**Task details**
Your job with the data below is to output exactly the lines from the one holding "What about that leader this evening?" down to the one holding "It wasn't me, sir.", both included, and no others.

Entries taken from a collection
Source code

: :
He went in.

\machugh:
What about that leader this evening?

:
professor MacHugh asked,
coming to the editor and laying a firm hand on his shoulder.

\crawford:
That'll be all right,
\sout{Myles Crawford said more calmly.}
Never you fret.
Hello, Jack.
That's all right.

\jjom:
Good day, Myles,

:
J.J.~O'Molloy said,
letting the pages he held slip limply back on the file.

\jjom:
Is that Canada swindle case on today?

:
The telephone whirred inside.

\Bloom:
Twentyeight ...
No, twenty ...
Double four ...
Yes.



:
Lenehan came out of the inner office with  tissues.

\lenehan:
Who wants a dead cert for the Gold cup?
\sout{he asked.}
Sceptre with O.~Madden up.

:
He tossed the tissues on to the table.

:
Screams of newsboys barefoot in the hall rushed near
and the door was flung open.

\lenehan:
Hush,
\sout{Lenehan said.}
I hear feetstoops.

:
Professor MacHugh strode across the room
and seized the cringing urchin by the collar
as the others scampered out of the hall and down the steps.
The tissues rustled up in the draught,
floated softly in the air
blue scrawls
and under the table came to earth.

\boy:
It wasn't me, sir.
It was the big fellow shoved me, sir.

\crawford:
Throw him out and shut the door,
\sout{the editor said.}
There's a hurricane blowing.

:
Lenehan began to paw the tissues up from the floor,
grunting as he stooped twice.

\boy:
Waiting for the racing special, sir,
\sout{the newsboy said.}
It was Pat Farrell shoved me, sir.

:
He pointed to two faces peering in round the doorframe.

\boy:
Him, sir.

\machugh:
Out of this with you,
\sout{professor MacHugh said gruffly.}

...

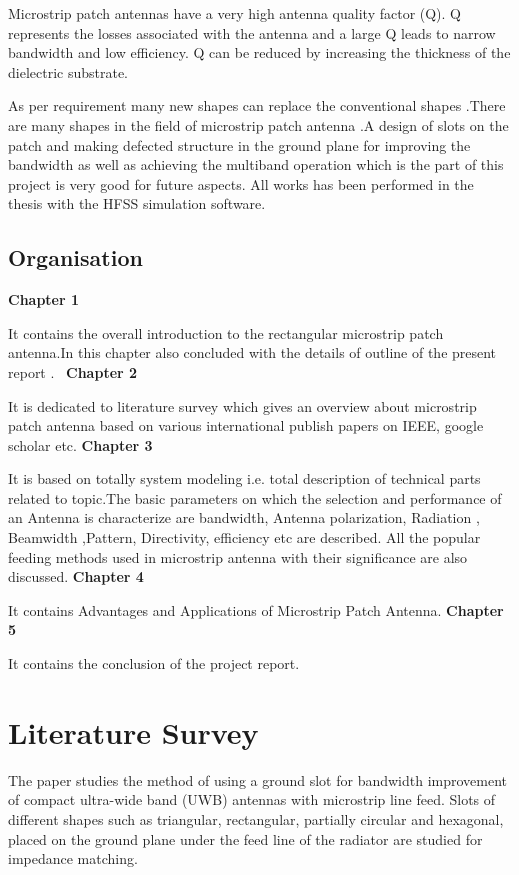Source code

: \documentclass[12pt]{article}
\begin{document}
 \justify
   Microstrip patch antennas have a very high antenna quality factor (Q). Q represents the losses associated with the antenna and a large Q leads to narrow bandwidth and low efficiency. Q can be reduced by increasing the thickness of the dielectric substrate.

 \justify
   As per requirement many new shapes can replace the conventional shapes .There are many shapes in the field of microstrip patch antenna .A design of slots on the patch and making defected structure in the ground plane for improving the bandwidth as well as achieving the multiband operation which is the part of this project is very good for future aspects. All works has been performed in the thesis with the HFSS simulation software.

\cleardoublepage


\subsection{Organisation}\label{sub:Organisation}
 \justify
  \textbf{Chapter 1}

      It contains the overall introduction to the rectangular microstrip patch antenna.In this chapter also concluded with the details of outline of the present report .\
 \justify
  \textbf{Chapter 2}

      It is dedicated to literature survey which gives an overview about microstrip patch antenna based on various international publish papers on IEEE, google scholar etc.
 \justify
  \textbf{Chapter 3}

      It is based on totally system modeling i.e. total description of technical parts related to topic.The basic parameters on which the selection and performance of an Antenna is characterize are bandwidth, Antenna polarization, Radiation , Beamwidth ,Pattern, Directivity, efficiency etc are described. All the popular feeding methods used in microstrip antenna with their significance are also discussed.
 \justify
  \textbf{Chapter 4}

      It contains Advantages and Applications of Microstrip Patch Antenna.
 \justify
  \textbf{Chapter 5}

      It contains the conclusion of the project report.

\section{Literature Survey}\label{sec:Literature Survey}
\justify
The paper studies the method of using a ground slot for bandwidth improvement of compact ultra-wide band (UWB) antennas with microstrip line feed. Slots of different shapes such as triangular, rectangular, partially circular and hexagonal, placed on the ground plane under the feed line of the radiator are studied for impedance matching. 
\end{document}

**Answer section**
What about that leader this evening?

:
professor MacHugh asked,
coming to the editor and laying a firm hand on his shoulder.

\crawford:
That'll be all right,
\sout{Myles Crawford said more calmly.}
Never you fret.
Hello, Jack.
That's all right.

\jjom:
Good day, Myles,

:
J.J.~O'Molloy said,
letting the pages he held slip limply back on the file.

\jjom:
Is that Canada swindle case on today?

:
The telephone whirred inside.

\Bloom:
Twentyeight ...
No, twenty ...
Double four ...
Yes.



:
Lenehan came out of the inner office with  tissues.

\lenehan:
Who wants a dead cert for the Gold cup?
\sout{he asked.}
Sceptre with O.~Madden up.

:
He tossed the tissues on to the table.

:
Screams of newsboys barefoot in the hall rushed near
and the door was flung open.

\lenehan:
Hush,
\sout{Lenehan said.}
I hear feetstoops.

:
Professor MacHugh strode across the room
and seized the cringing urchin by the collar
as the others scampered out of the hall and down the steps.
The tissues rustled up in the draught,
floated softly in the air
blue scrawls
and under the table came to earth.

\boy:
It wasn't me, sir.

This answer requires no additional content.